### BRIEF
All lines in the records below with the word "Scénario" must be returned.
PROVIDED ENTRIES START
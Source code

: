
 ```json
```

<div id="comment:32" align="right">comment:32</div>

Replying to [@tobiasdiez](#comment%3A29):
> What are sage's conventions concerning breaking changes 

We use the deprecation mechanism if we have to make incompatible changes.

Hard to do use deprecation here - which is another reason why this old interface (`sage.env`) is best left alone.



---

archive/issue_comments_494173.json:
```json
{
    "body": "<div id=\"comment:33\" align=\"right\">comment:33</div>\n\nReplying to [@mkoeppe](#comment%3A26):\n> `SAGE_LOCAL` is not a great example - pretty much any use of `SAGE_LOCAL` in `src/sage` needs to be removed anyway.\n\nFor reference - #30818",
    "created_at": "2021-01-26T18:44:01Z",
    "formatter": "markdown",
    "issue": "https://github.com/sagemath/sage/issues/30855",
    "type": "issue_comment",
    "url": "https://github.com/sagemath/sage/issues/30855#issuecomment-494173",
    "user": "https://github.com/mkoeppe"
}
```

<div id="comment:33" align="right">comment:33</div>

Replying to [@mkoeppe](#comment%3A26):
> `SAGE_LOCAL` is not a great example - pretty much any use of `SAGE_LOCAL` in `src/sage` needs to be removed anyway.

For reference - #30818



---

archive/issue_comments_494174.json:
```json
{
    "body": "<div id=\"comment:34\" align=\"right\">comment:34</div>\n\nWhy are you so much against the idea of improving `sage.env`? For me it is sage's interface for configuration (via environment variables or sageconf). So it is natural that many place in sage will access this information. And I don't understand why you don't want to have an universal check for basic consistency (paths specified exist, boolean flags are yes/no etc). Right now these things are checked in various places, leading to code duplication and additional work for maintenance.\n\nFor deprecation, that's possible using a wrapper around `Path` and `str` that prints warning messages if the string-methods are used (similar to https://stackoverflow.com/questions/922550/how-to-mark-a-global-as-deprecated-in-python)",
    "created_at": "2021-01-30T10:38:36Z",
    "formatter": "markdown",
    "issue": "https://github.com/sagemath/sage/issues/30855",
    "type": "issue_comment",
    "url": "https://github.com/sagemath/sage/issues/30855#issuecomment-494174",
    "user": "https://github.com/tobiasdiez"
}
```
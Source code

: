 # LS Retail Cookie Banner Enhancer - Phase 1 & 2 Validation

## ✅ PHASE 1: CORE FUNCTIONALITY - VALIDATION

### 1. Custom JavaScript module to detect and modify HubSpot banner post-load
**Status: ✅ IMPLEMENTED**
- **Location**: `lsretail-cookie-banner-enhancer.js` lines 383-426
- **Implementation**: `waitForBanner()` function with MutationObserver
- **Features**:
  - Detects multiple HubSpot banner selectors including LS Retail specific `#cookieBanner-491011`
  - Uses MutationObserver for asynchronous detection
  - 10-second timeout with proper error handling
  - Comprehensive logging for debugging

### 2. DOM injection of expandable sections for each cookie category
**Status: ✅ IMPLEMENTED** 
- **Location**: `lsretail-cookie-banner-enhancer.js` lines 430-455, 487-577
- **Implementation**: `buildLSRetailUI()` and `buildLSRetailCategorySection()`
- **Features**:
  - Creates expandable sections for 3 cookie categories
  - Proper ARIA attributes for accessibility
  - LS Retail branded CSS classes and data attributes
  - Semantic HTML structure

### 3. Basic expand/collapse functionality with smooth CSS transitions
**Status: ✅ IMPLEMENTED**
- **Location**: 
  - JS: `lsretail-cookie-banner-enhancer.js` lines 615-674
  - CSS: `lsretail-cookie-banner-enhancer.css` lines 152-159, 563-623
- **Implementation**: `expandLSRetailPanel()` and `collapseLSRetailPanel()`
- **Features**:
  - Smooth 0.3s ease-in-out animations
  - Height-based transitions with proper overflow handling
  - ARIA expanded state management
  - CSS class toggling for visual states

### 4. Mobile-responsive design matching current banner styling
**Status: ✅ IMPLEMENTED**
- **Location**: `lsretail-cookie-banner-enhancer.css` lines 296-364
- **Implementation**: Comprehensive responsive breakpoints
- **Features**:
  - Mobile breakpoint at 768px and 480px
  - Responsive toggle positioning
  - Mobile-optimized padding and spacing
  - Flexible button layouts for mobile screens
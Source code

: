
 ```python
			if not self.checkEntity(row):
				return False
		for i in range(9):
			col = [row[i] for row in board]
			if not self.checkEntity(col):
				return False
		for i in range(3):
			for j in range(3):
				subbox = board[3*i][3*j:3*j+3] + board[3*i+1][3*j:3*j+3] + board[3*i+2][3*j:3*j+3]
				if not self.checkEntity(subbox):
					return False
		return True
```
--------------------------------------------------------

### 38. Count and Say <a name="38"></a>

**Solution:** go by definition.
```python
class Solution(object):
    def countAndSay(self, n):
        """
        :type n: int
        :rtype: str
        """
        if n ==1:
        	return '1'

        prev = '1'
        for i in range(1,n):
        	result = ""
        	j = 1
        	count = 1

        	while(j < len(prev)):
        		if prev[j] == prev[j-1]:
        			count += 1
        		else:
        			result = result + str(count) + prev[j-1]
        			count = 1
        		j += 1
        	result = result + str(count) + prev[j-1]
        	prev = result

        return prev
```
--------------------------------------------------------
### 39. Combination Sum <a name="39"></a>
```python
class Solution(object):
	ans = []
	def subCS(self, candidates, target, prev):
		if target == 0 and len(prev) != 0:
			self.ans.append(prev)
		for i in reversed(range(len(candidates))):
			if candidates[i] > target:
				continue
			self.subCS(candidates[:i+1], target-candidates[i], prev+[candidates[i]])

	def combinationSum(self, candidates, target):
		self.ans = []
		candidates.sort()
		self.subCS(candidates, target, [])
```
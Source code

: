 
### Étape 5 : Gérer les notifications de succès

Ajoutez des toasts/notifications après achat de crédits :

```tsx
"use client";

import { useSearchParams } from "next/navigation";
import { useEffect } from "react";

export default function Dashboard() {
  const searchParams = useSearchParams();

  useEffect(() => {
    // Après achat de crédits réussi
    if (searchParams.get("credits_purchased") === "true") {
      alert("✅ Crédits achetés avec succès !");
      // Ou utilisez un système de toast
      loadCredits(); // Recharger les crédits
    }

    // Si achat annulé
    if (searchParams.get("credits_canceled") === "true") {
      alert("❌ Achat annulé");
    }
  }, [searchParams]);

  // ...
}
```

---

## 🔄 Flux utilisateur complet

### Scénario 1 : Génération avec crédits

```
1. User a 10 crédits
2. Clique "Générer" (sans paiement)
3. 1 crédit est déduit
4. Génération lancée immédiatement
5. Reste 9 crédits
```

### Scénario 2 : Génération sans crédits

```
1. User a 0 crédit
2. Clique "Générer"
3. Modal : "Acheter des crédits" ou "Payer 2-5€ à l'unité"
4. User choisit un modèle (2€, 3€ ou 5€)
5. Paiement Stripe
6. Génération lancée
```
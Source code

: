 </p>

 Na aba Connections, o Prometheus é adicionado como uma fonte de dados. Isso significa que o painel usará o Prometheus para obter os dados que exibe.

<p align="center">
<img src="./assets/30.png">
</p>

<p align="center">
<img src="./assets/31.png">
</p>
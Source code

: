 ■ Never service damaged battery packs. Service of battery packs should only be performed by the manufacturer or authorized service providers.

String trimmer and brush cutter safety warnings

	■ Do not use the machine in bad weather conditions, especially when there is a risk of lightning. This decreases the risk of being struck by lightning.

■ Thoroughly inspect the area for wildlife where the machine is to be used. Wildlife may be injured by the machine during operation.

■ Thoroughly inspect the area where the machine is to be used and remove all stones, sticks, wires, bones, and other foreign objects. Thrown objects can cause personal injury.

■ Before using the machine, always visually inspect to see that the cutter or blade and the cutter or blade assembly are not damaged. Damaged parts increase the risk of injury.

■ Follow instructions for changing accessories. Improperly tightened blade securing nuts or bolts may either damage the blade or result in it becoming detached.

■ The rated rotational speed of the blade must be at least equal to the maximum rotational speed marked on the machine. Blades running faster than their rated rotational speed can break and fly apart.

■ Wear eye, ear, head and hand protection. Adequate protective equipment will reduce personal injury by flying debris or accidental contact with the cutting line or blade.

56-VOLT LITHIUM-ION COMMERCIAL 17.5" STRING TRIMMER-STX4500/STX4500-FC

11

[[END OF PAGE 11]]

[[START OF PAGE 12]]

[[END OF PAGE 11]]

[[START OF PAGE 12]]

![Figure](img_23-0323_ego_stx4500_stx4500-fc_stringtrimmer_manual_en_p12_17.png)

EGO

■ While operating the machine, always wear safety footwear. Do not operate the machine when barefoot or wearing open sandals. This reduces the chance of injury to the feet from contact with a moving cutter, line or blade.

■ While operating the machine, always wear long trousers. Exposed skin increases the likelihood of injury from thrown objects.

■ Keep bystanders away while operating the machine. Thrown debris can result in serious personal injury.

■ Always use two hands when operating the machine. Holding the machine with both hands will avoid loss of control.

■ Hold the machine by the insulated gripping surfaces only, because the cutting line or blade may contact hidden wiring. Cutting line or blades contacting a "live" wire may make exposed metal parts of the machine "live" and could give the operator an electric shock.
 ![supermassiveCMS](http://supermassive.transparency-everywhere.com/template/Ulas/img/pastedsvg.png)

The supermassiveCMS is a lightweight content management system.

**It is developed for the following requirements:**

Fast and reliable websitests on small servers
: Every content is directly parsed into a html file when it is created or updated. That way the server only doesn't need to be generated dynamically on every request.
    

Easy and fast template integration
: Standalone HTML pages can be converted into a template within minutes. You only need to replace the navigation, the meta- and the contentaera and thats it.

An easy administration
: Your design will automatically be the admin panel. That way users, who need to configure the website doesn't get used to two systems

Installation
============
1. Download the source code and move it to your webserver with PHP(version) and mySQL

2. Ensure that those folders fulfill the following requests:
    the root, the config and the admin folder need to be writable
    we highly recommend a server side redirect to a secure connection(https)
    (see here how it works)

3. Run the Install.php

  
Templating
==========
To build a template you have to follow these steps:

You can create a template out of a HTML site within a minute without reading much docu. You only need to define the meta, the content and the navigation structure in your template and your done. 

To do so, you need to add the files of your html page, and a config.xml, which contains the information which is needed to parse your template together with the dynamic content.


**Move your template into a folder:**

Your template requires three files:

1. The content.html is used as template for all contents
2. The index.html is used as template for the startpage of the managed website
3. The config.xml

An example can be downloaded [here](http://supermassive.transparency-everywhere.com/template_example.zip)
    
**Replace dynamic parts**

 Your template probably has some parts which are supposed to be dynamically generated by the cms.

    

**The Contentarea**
PROVIDED ENTRIES END
### RESPONSE TO THE EXERCISE
### Scénario 1 : Génération avec crédits
### Scénario 2 : Génération sans crédits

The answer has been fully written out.